Pero quienes llevamos más de treinta años defendiendo políticas democráticas de comunicación sabemos que sin norma impera la arbitrariedad de quien tiene el poder de decir y hacer sin límite alguno, una anomalía, por cierto, en el contexto europeo si se hace un análisis comparado. Urge por ello acometer esta asignatura pendiente de la democracia y abrir el debate en la esfera pública sobre el papel de los medios y las mediatizaciones que experimenta nuestro sistema político, con más falencias que potencialidades, desde el punto de vista de la calidad y el debido pluralismo interno.

En el caso de algunos medios y supuestos periodistas que operan en la sala de prensa y los pasillos del Congreso, lo menos grave que se puede decir es que han incumplido la debida cortesía como norma de comportamiento, abusando de su posición para generar impactos (clickbites) mediante la provocación del escándalo en una manifiesta conducta de mala praxis deontológica, denunciada incluso por la FAPE y la Asociación de Periodistas Parlamentarios.

En el trasfondo de esta deriva, persiste una cultura de la impunidad que ha traspasado los límites del decoro y de lo razonable. Ello no sería así si la historia del campo periodístico hubiera sido otra bien distinta.

La ausencia del Estado y los poderes públicos en la regulación del Derecho a la Comunicación ha impedido garantizar principios constitucionales básicos, recogidos en el artículo 20 de la Constitución Española, como el derecho de acceso y la participación de la sociedad civil.

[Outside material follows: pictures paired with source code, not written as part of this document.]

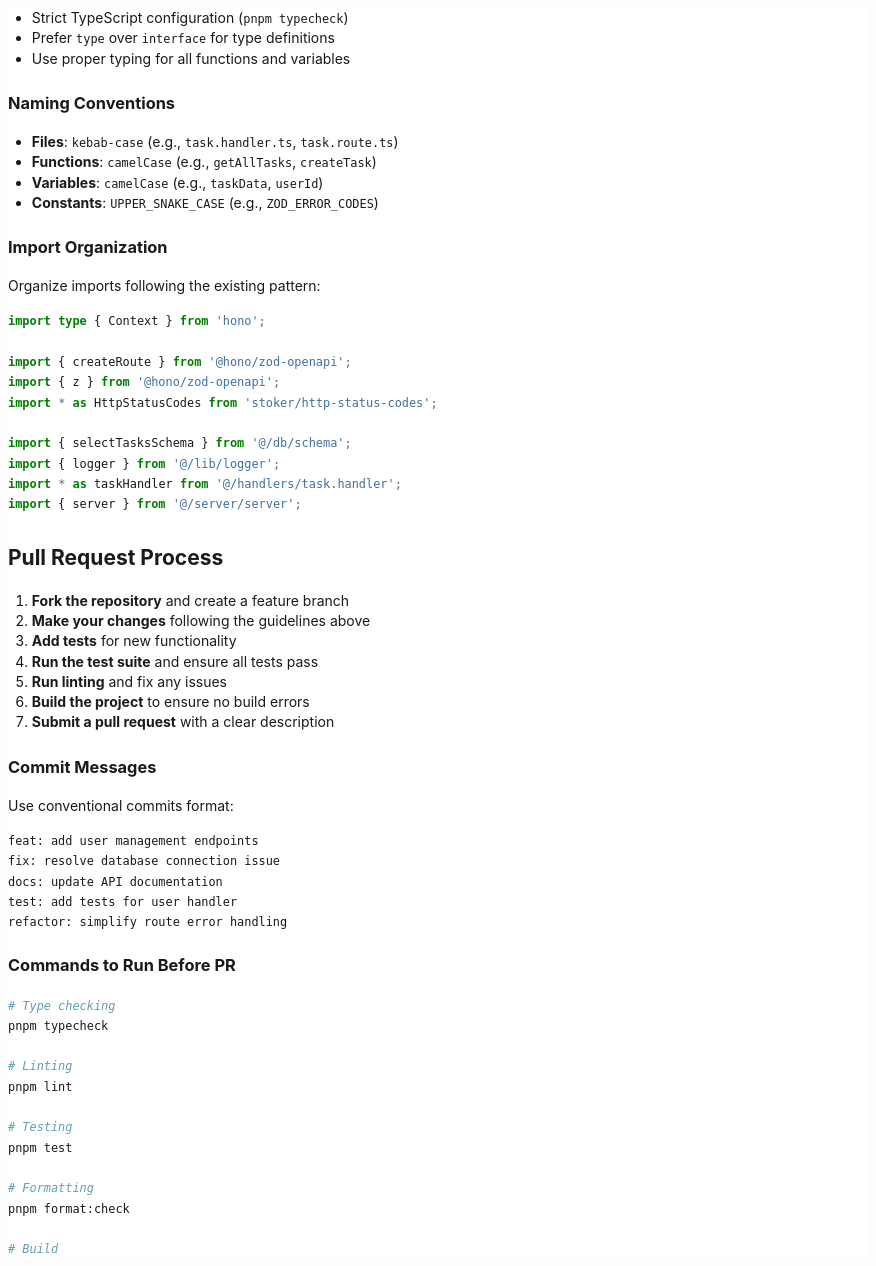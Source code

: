 - Strict TypeScript configuration (`pnpm typecheck`)
- Prefer `type` over `interface` for type definitions
- Use proper typing for all functions and variables

### Naming Conventions

- **Files**: `kebab-case` (e.g., `task.handler.ts`, `task.route.ts`)
- **Functions**: `camelCase` (e.g., `getAllTasks`, `createTask`)
- **Variables**: `camelCase` (e.g., `taskData`, `userId`)
- **Constants**: `UPPER_SNAKE_CASE` (e.g., `ZOD_ERROR_CODES`)

### Import Organization

Organize imports following the existing pattern:

```typescript
import type { Context } from 'hono';

import { createRoute } from '@hono/zod-openapi';
import { z } from '@hono/zod-openapi';
import * as HttpStatusCodes from 'stoker/http-status-codes';

import { selectTasksSchema } from '@/db/schema';
import { logger } from '@/lib/logger';
import * as taskHandler from '@/handlers/task.handler';
import { server } from '@/server/server';
```

## Pull Request Process

1. **Fork the repository** and create a feature branch
2. **Make your changes** following the guidelines above
3. **Add tests** for new functionality
4. **Run the test suite** and ensure all tests pass
5. **Run linting** and fix any issues
6. **Build the project** to ensure no build errors
7. **Submit a pull request** with a clear description

### Commit Messages

Use conventional commits format:

```
feat: add user management endpoints
fix: resolve database connection issue
docs: update API documentation
test: add tests for user handler
refactor: simplify route error handling
```

### Commands to Run Before PR

```bash
# Type checking
pnpm typecheck

# Linting
pnpm lint

# Testing
pnpm test

# Formatting
pnpm format:check

# Build
```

Bien es cierto que cuanto más complejo es un sistema más difícil es percibir y proyectar sus interacciones e intervenir en él desde los poderes públicos a la hora de configurar ecosistemas saludables democráticamente. Pero este argumento interesado de actores con una posición dominante en el mercado no debe servir de justificativa para impedir la necesaria voluntad de construcción del dominio público.

Antes bien, es tiempo de abrir el espacio de interlocución a organizaciones sociales, sindicatos y academia, además de los gremios profesionales y las propias empresas periodísticas, si hay voluntad política de mejorar las condiciones de convivencia.

De no avanzar en común, juntos, la reforma del sector, superando la discusión sobre los medios hacia el horizonte de mediaciones productivas, tendremos un ámbito quebrado, históricamente suturado por brechas y ausencias de dispositivos conjuntivos.

En la era de la información, no podemos seguir manteniendo debates estériles y decimonónicos, sobre la pertinencia de regular o no la actividad de los medios. Ni apelar en vano al principio de luz y taquígrafos cuando la cámara se dispara para hacer caja a como dé lugar.

La deriva mercantilista y autoritariamente obstruccionista de los medios que siguen el patrón Fox News ha llegado a tal grado de toxicidad que la propia profesión ha exigido el cambio del reglamento.

La reforma del Reglamento del Congreso trata justamente de contrarrestar los nocivos efectos de esta estrategia de la agitación ultraderechista. Se trata de cuidar la democracia, que es tanto como decir que hay que adoptar medidas de calidad democrática, medidas congruentes con las necesidades de reforma y adaptación de la sede de la soberanía popular, de una institución que siempre ha de adecuar su funcionamiento a la realidad social.